<<<<

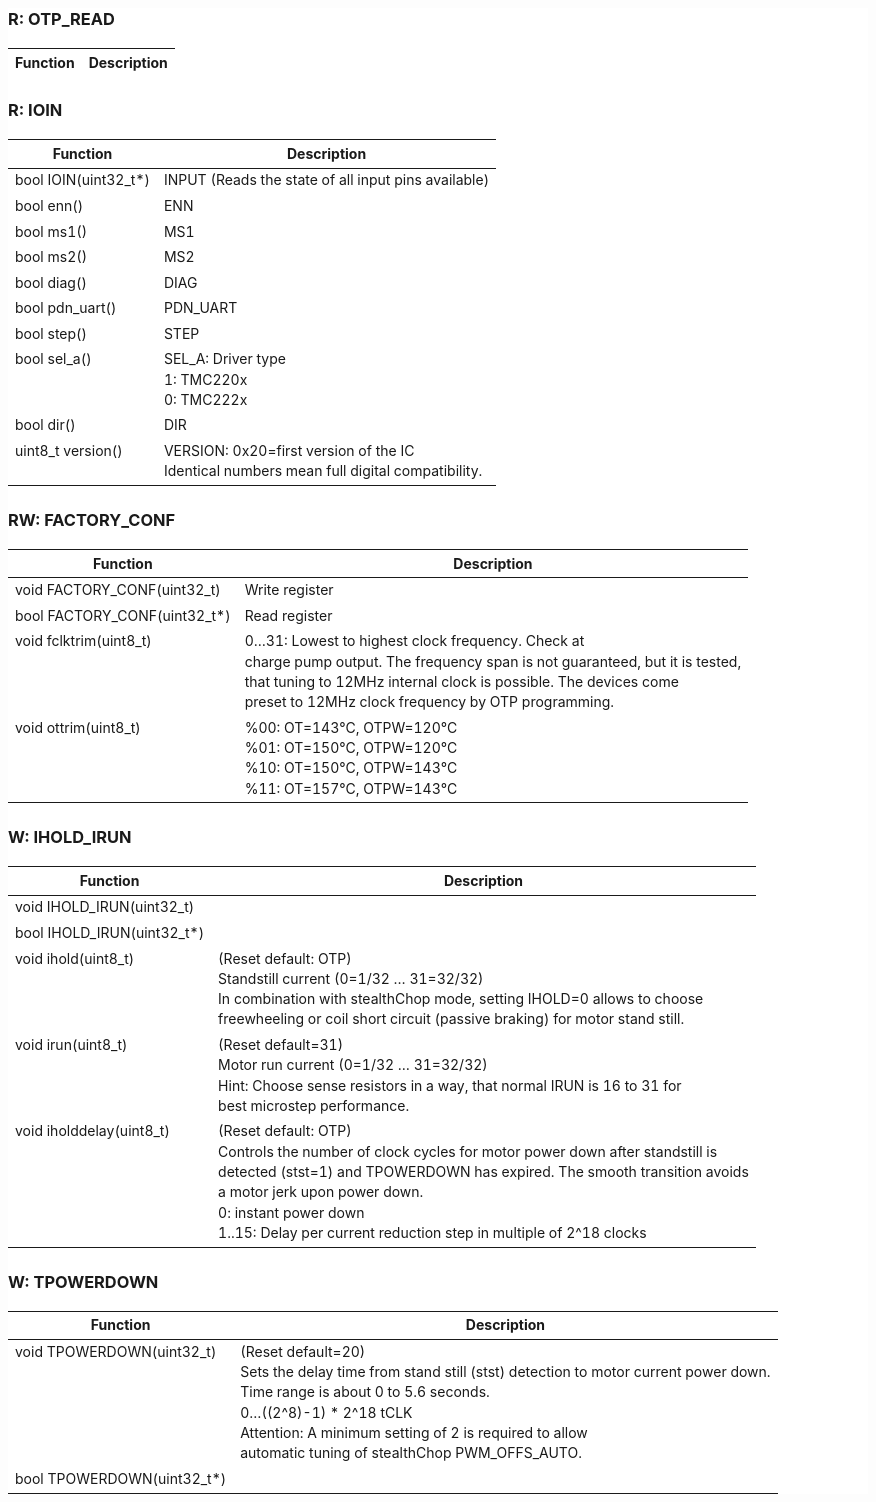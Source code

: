 ### R: OTP_READ
Function | Description
-|-

### R: IOIN
Function | Description
-|-
bool IOIN(uint32_t*)			| INPUT (Reads the state of all input pins available)
bool enn()						| ENN
bool ms1()						| MS1
bool ms2()						| MS2
bool diag()						| DIAG
bool pdn_uart()					| PDN_UART
bool step()						| STEP
bool sel_a()					| SEL_A: Driver type<br>									1: TMC220x<br>																				0: TMC222x
bool dir()						| DIR
uint8_t version()				| VERSION: 0x20=first version of the IC<br>					Identical numbers mean full digital compatibility.

### RW: FACTORY_CONF
Function | Description
--------------------------------|---------------------------------------
void FACTORY_CONF(uint32_t)		| Write register
bool FACTORY_CONF(uint32_t*)	| Read register
void fclktrim(uint8_t)			| 0…31: Lowest to highest clock frequency. Check at<br>		charge pump output. The frequency span is not guaranteed, but it is tested,<br>				that tuning to 12MHz internal clock is possible. The devices come<br>			preset to 12MHz clock frequency by OTP programming.
void ottrim(uint8_t)			| %00: OT=143°C, OTPW=120°C<br>								%01: OT=150°C, OTPW=120°C<br>																%10: OT=150°C, OTPW=143°C<br>													%11: OT=157°C, OTPW=143°C

### W: IHOLD_IRUN
Function | Description
--------------------------------|---------------------------------------
void IHOLD_IRUN(uint32_t)		| 
bool IHOLD_IRUN(uint32_t*)		| 
void ihold(uint8_t)				| (Reset default: OTP)<br>									Standstill current (0=1/32 … 31=32/32)<br>													In combination with stealthChop mode, setting IHOLD=0 allows to choose<br>		freewheeling or coil short circuit (passive braking) for motor stand still.
void irun(uint8_t)				| (Reset default=31)<br>									Motor run current (0=1/32 … 31=32/32)<br>													Hint: Choose sense resistors in a way, that normal IRUN is 16 to 31 for<br>		best microstep performance.
void iholddelay(uint8_t)		| (Reset default: OTP)<br>									Controls the number of clock cycles for motor power down after standstill is<br>			detected (stst=1) and TPOWERDOWN has expired. The smooth transition avoids<br>	a motor jerk upon power down.<br>0: instant power down<br>1..15: Delay per current reduction step in multiple of 2^18 clocks

### W: TPOWERDOWN
Function | Description
--------------------------------|---------------------------------------
void TPOWERDOWN(uint32_t)		| (Reset default=20)<br>									Sets the delay time from stand still (stst) detection to motor current power down.<br>		Time range is about 0 to 5.6 seconds.<br>0…((2^8)-1) * 2^18 tCLK<br>Attention: A minimum setting of 2 is required to allow<br>automatic tuning of stealthChop PWM_OFFS_AUTO.
bool TPOWERDOWN(uint32_t*) 		|

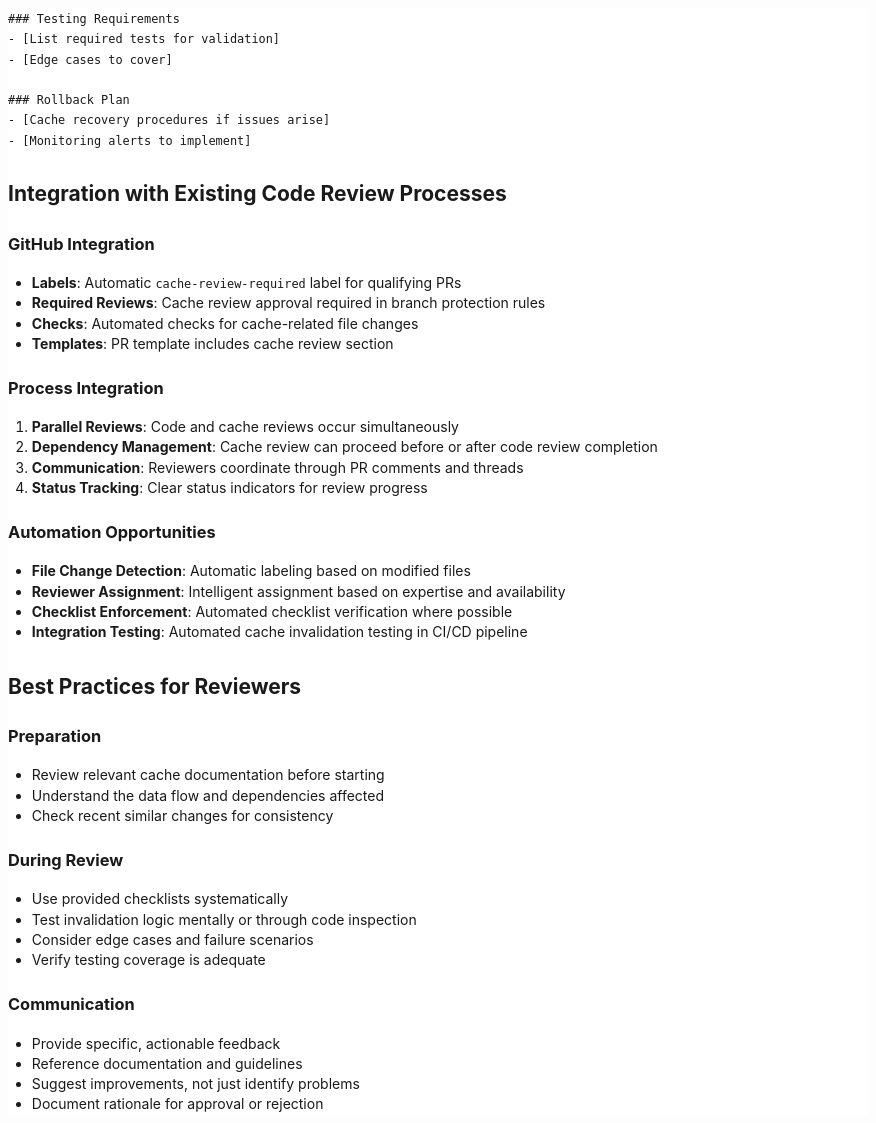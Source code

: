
 ```
### Testing Requirements
- [List required tests for validation]
- [Edge cases to cover]

### Rollback Plan
- [Cache recovery procedures if issues arise]
- [Monitoring alerts to implement]
```

## Integration with Existing Code Review Processes

### GitHub Integration
- **Labels**: Automatic `cache-review-required` label for qualifying PRs
- **Required Reviews**: Cache review approval required in branch protection rules
- **Checks**: Automated checks for cache-related file changes
- **Templates**: PR template includes cache review section

### Process Integration
1. **Parallel Reviews**: Code and cache reviews occur simultaneously
2. **Dependency Management**: Cache review can proceed before or after code review completion
3. **Communication**: Reviewers coordinate through PR comments and threads
4. **Status Tracking**: Clear status indicators for review progress

### Automation Opportunities
- **File Change Detection**: Automatic labeling based on modified files
- **Reviewer Assignment**: Intelligent assignment based on expertise and availability
- **Checklist Enforcement**: Automated checklist verification where possible
- **Integration Testing**: Automated cache invalidation testing in CI/CD pipeline

## Best Practices for Reviewers

### Preparation
- Review relevant cache documentation before starting
- Understand the data flow and dependencies affected
- Check recent similar changes for consistency

### During Review
- Use provided checklists systematically
- Test invalidation logic mentally or through code inspection
- Consider edge cases and failure scenarios
- Verify testing coverage is adequate

### Communication
- Provide specific, actionable feedback
- Reference documentation and guidelines
- Suggest improvements, not just identify problems
- Document rationale for approval or rejection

>>>>

Without the pictures, print the records in full, exactly as they appear.

Answer to this exercise |
Source code

: ### R: OTP_READ
Function | Description
-|-

### R: IOIN
Function | Description
-|-
bool IOIN(uint32_t*)			| INPUT (Reads the state of all input pins available)
bool enn()						| ENN
bool ms1()						| MS1
bool ms2()						| MS2
bool diag()						| DIAG
bool pdn_uart()					| PDN_UART
bool step()						| STEP
bool sel_a()					| SEL_A: Driver type<br>									1: TMC220x<br>																				0: TMC222x
bool dir()						| DIR
uint8_t version()				| VERSION: 0x20=first version of the IC<br>					Identical numbers mean full digital compatibility.

### RW: FACTORY_CONF
Function | Description
--------------------------------|---------------------------------------
void FACTORY_CONF(uint32_t)		| Write register
bool FACTORY_CONF(uint32_t*)	| Read register
void fclktrim(uint8_t)			| 0…31: Lowest to highest clock frequency. Check at<br>		charge pump output. The frequency span is not guaranteed, but it is tested,<br>				that tuning to 12MHz internal clock is possible. The devices come<br>			preset to 12MHz clock frequency by OTP programming.
void ottrim(uint8_t)			| %00: OT=143°C, OTPW=120°C<br>								%01: OT=150°C, OTPW=120°C<br>																%10: OT=150°C, OTPW=143°C<br>													%11: OT=157°C, OTPW=143°C

### W: IHOLD_IRUN
Function | Description
--------------------------------|---------------------------------------
void IHOLD_IRUN(uint32_t)		| 
bool IHOLD_IRUN(uint32_t*)		| 
void ihold(uint8_t)				| (Reset default: OTP)<br>									Standstill current (0=1/32 … 31=32/32)<br>													In combination with stealthChop mode, setting IHOLD=0 allows to choose<br>		freewheeling or coil short circuit (passive braking) for motor stand still.
void irun(uint8_t)				| (Reset default=31)<br>									Motor run current (0=1/32 … 31=32/32)<br>													Hint: Choose sense resistors in a way, that normal IRUN is 16 to 31 for<br>		best microstep performance.
void iholddelay(uint8_t)		| (Reset default: OTP)<br>									Controls the number of clock cycles for motor power down after standstill is<br>			detected (stst=1) and TPOWERDOWN has expired. The smooth transition avoids<br>	a motor jerk upon power down.<br>0: instant power down<br>1..15: Delay per current reduction step in multiple of 2^18 clocks

### W: TPOWERDOWN
Function | Description
--------------------------------|---------------------------------------
void TPOWERDOWN(uint32_t)		| (Reset default=20)<br>									Sets the delay time from stand still (stst) detection to motor current power down.<br>		Time range is about 0 to 5.6 seconds.<br>0…((2^8)-1) * 2^18 tCLK<br>Attention: A minimum setting of 2 is required to allow<br>automatic tuning of stealthChop PWM_OFFS_AUTO.
bool TPOWERDOWN(uint32_t*) 		|

Source code

:
 ```
### Testing Requirements
- [List required tests for validation]
- [Edge cases to cover]

### Rollback Plan
- [Cache recovery procedures if issues arise]
- [Monitoring alerts to implement]
```

## Integration with Existing Code Review Processes

### GitHub Integration
- **Labels**: Automatic `cache-review-required` label for qualifying PRs
- **Required Reviews**: Cache review approval required in branch protection rules
- **Checks**: Automated checks for cache-related file changes
- **Templates**: PR template includes cache review section

### Process Integration
1. **Parallel Reviews**: Code and cache reviews occur simultaneously
2. **Dependency Management**: Cache review can proceed before or after code review completion
3. **Communication**: Reviewers coordinate through PR comments and threads
4. **Status Tracking**: Clear status indicators for review progress

### Automation Opportunities
- **File Change Detection**: Automatic labeling based on modified files
- **Reviewer Assignment**: Intelligent assignment based on expertise and availability
- **Checklist Enforcement**: Automated checklist verification where possible
- **Integration Testing**: Automated cache invalidation testing in CI/CD pipeline

## Best Practices for Reviewers

### Preparation
- Review relevant cache documentation before starting
- Understand the data flow and dependencies affected
- Check recent similar changes for consistency

### During Review
- Use provided checklists systematically
- Test invalidation logic mentally or through code inspection
- Consider edge cases and failure scenarios
- Verify testing coverage is adequate

### Communication
- Provide specific, actionable feedback
- Reference documentation and guidelines
- Suggest improvements, not just identify problems
- Document rationale for approval or rejection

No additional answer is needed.